Divers are still searching rooms in the Costa Concordia, which is lying on its side 650-feet off Giglio island after it ran aground off Italy’s west coast, and emergency teams are racing to rescue about 40 people still believed to be missing from the cruise ship.
The BBC’s Alan Johnston, who was one of the first reporters on scene, says it “must have been an extraordinarily harrowing experience” as the ship sank on Friday during its first night of a Mediterranean cruise.
Most of its 4,000 passengers and crew swam ashore and others reached land by lifeboats. Three people died. Late on Saturday, two people were found alive on board.
Rescuers have reached a man and a woman stranded in a cabin two decks down on the half-submerged ship, according to Italian media reports.
The precise number of those who remain unaccounted for is unclear. Late on Saturday local official Giuseppe Linardi said up to 41 people were missing.

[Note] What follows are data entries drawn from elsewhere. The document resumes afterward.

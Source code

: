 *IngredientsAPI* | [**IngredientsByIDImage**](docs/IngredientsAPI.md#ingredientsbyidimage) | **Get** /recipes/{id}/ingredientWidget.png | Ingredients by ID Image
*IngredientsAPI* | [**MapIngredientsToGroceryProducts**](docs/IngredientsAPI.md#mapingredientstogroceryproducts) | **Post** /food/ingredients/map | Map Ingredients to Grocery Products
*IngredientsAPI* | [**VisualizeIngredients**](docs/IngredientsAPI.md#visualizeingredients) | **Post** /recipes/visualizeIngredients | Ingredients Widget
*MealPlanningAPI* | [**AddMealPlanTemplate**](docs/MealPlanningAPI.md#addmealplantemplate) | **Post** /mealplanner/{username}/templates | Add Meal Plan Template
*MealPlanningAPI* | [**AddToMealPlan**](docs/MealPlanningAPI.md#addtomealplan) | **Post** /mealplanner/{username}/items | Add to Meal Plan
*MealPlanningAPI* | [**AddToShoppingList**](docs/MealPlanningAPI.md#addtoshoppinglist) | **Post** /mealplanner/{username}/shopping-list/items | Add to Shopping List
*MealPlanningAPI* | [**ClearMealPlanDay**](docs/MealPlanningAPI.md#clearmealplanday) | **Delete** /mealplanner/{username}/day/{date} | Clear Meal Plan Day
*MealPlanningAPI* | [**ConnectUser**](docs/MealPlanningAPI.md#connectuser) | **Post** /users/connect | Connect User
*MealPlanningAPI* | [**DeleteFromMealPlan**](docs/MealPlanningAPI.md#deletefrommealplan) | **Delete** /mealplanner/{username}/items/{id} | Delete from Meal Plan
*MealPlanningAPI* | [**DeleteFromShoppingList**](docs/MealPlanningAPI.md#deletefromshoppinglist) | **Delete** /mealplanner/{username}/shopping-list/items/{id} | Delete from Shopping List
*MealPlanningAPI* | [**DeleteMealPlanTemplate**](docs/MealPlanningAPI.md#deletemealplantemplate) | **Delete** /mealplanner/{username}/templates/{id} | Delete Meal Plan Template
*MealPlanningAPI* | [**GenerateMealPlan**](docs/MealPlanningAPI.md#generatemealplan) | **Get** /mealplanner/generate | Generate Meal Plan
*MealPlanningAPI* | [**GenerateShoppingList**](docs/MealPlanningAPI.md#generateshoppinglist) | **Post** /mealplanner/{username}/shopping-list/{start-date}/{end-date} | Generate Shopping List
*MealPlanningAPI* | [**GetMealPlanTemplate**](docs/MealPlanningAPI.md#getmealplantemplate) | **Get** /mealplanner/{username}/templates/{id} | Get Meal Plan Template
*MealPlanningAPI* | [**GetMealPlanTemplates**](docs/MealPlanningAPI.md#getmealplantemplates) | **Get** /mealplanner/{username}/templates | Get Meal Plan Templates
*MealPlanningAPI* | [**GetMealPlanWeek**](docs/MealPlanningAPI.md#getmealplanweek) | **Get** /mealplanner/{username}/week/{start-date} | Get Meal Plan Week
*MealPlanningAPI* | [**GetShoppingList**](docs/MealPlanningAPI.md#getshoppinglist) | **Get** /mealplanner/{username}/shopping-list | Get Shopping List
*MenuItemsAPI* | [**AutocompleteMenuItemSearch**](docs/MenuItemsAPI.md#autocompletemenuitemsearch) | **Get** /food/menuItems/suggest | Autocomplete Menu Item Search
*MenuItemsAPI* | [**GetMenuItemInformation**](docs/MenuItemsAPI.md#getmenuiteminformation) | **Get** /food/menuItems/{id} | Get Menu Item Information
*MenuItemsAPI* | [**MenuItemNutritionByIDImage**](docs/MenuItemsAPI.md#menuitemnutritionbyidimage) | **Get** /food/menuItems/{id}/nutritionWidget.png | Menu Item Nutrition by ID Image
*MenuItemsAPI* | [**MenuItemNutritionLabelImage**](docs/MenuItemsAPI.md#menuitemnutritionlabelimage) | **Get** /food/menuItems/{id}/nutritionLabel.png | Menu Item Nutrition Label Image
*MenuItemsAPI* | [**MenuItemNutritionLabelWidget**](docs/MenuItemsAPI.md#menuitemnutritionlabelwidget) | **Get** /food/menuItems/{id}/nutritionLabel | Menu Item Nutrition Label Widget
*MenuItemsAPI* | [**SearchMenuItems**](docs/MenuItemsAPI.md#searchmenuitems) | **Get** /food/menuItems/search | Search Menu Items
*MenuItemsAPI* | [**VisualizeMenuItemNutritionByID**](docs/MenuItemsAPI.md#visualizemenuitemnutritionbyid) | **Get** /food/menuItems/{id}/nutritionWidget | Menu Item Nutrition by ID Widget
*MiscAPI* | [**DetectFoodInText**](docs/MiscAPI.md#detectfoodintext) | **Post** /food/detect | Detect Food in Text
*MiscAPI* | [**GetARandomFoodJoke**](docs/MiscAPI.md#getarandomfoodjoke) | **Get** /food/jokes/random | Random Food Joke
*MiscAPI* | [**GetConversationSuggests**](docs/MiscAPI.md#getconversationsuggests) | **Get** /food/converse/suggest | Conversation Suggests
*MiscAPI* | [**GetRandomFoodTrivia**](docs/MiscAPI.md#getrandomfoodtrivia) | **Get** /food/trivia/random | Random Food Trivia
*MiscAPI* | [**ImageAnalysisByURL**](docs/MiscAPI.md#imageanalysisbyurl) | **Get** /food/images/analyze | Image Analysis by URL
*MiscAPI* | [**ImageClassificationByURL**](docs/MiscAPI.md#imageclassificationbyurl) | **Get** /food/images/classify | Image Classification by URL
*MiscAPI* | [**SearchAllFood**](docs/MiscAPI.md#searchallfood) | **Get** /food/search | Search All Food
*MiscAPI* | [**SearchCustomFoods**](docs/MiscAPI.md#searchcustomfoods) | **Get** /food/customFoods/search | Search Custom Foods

Earlier he had put the figure at 70, adding that some might still be housed in private homes on Giglio – where the survivors first reached land.
A huge gash can be seen on the side of the ship in the hull of about 75-feet as it lies on its side.
Coast guard captain Cosimo Nicastro told Italian reporters that an search of the waters around the ship recovered no bodies during the night. But he added that there still might be some “in the belly of the ship.”
Italian, German, French and British nationals were among the 3,200 passengers on board. There were also 1,000 crew.
Those who died include two French passengers and a Peruvian crewman.
Some passengers were rescued by lifeboat, helicopters plucked to safety some who were trapped on the ship, and others jumped from the ship into the cold sea.
About 40 people are being treated in hospital.
The Costa Concordia captain was being held for questioning, Italian TV reported.